I knew it was a bad idea.
I KNEW the second I walked into the mall salon for a 5:00 walk-in…
this would not end pretty.
I knew using a hairstylst I had never met before was a terrible plan.
I knew her leopard print floor length skirt and Farrah Fawcett hair with a curly back was a bad sign.
WHY didn’t I listen to that still, small, fashionable voice in my head whispering “dooonnttt dooooo itt” ???
because I’m stupid.
because I let Pinterest and photos of actual GOOD bangs trick me into thinking I could pull it off.
Bangs aren’t for everyone.
and this is why.
Go ahead. Laugh. I am too.
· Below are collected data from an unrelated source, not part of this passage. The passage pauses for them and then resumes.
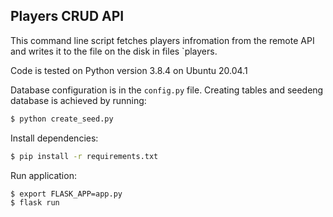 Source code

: ## Players CRUD API

This command line script fetches players infromation from the remote API and writes it to the file on the disk in
files `players.

Code is tested on Python version 3.8.4 on Ubuntu 20.04.1

Database configuration is in the `config.py` file.
Creating tables and seedeng database is achieved by running:
```bash
$ python create_seed.py
```

Install dependencies:

```bash
$ pip install -r requirements.txt
```

Run application:
```bash
$ export FLASK_APP=app.py
$ flask run
```
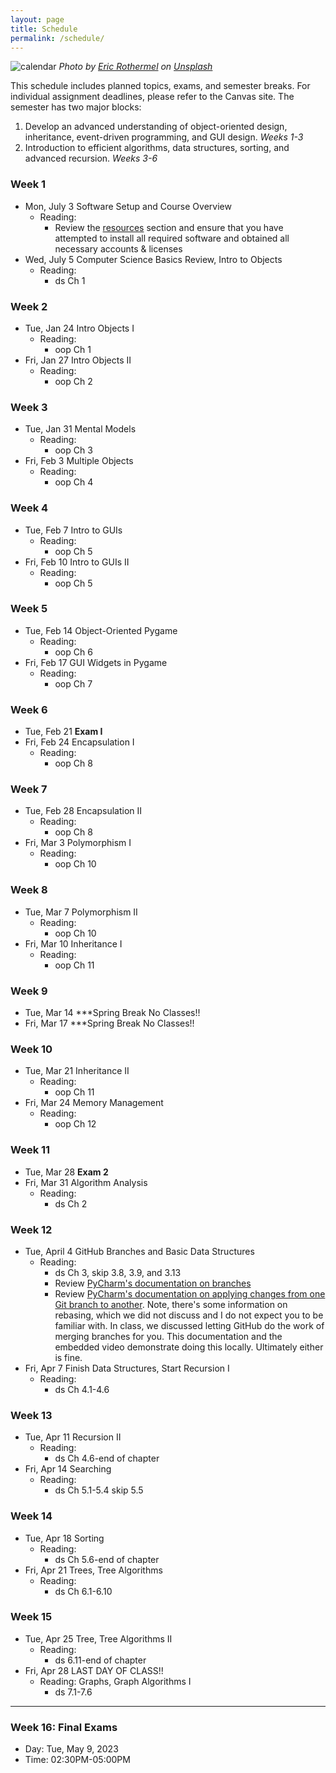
 ```yaml
---
layout: page
title: Schedule
permalink: /schedule/
---
```


![calendar](/img/eric-rothermel-FoKO4DpXamQ-unsplash-med.jpg)
*Photo by <a href="https://unsplash.com/@erothermel?utm_source=unsplash&utm_medium=referral&utm_content=creditCopyText">Eric Rothermel</a> on <a href="https://unsplash.com/s/photos/calendar?utm_source=unsplash&utm_medium=referral&utm_content=creditCopyText">Unsplash</a>*

This schedule includes planned topics, exams, and semester breaks. For individual assignment deadlines, please refer to the Canvas site. The semester has two major blocks:
1. Develop an advanced understanding of object-oriented design, inheritance, event-driven programming, and GUI design. *Weeks 1-3*
1. Introduction to efficient algorithms, data structures, sorting, and advanced recursion. *Weeks 3-6*

### Week 1 
- Mon,  July 3 Software Setup and Course Overview
    - Reading: 
      - Review the [resources](/resources) section and ensure that you have attempted to install all required software and obtained all necessary accounts & licenses
- Wed, July 5 Computer Science Basics Review, Intro to Objects 
    - Reading:
      - ds Ch 1

### Week 2
- Tue, Jan 24 Intro Objects I
  - Reading: 
    - oop Ch 1
- Fri, Jan 27 Intro Objects II
  - Reading: 
    - oop Ch 2

### Week 3
- Tue, Jan 31 Mental Models
  - Reading: 
    - oop Ch 3
- Fri, Feb 3 Multiple Objects
  - Reading: 
    - oop Ch 4

### Week 4
- Tue, Feb 7 Intro to GUIs
  - Reading:
    - oop Ch 5
- Fri, Feb 10 Intro to GUIs II
  - Reading:
    - oop Ch 5

### Week 5
- Tue, Feb 14 Object-Oriented Pygame
  - Reading:
    - oop Ch 6
- Fri, Feb 17 GUI Widgets in Pygame
  - Reading:
    - oop Ch 7 

### Week 6
- Tue, Feb 21 **Exam I** 
- Fri, Feb 24 Encapsulation I
  - Reading:
    - oop Ch 8

### Week 7
- Tue, Feb 28 Encapsulation II 
  - Reading:
    - oop Ch 8
- Fri, Mar 3 Polymorphism I
  - Reading:
    - oop Ch 10

### Week 8
- Tue, Mar 7 Polymorphism II
  - Reading:
    - oop Ch 10
- Fri, Mar 10 Inheritance I
  - Reading:
    - oop Ch 11

### Week 9
- Tue, Mar 14 ***Spring Break No Classes!!
- Fri, Mar 17 ***Spring Break No Classes!!

### Week 10
- Tue, Mar 21 Inheritance II
  - Reading:
    - oop Ch 11
- Fri, Mar 24 Memory Management
  - Reading:
    - oop Ch 12

### Week 11
- Tue, Mar 28 **Exam 2**
- Fri, Mar 31 Algorithm Analysis
  - Reading:
    - ds Ch 2

### Week 12
- Tue, April 4 GitHub Branches and Basic Data Structures
  - Reading:
    - ds Ch 3, skip 3.8, 3.9, and 3.13
    - Review [PyCharm's documentation on branches](https://www.jetbrains.com/help/pycharm/manage-branches.html)
    - Review [PyCharm's documentation on applying changes from one Git branch to another](https://www.jetbrains.com/help/pycharm/apply-changes-from-one-branch-to-another.html). Note, there's some information on rebasing, which we did not discuss and I do not expect you to be familiar with. In class, we discussed letting GitHub do the work of merging branches for you. This documentation and the embedded video demonstrate doing this locally. Ultimately either is fine.
- Fri, Apr 7 Finish Data Structures, Start Recursion I
  - Reading:
    - ds Ch 4.1-4.6

### Week 13
- Tue, Apr 11 Recursion II
  - Reading:
    - ds Ch 4.6-end of chapter
- Fri, Apr 14 Searching
  - Reading: 
    - ds Ch 5.1-5.4 skip 5.5
    
### Week 14
- Tue, Apr 18 Sorting
  - Reading:
    - ds Ch 5.6-end of chapter
- Fri, Apr 21 Trees, Tree Algorithms
  - Reading:
    - ds Ch 6.1-6.10 

### Week 15
- Tue, Apr 25 Tree, Tree Algorithms II
  - Reading: 
    - ds 6.11-end of chapter
- Fri, Apr 28 LAST DAY OF CLASS!!
  - Reading: Graphs, Graph Algorithms I
    - ds 7.1-7.6

  
---

### Week 16: Final Exams
- Day: Tue, May 9, 2023	
- Time: 02:30PM-05:00PM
Half out of sadness and half “IS THIS REAL LIFE?!?!”
I texted a couple of my friends a photo directly after leaving the salon.
I look like a Beatle with a mullet.
They tried so hard not to laugh.
“hahahaha, okay yeah, that’s bad”
“it’s a little poofy on top..”
“worst thirty three dollars ever”
and my favorite was my little brother Jacob. He never holds back.
Thankfully I was able to do a little bit of damage control.
I went home, dyed it, and pulled half of it back.
It wasn’t easy considering 70% of my entire head is now sitting on top in a bowl shape.
It’s actually pretty hilarious. I mean really, all you can do is laugh.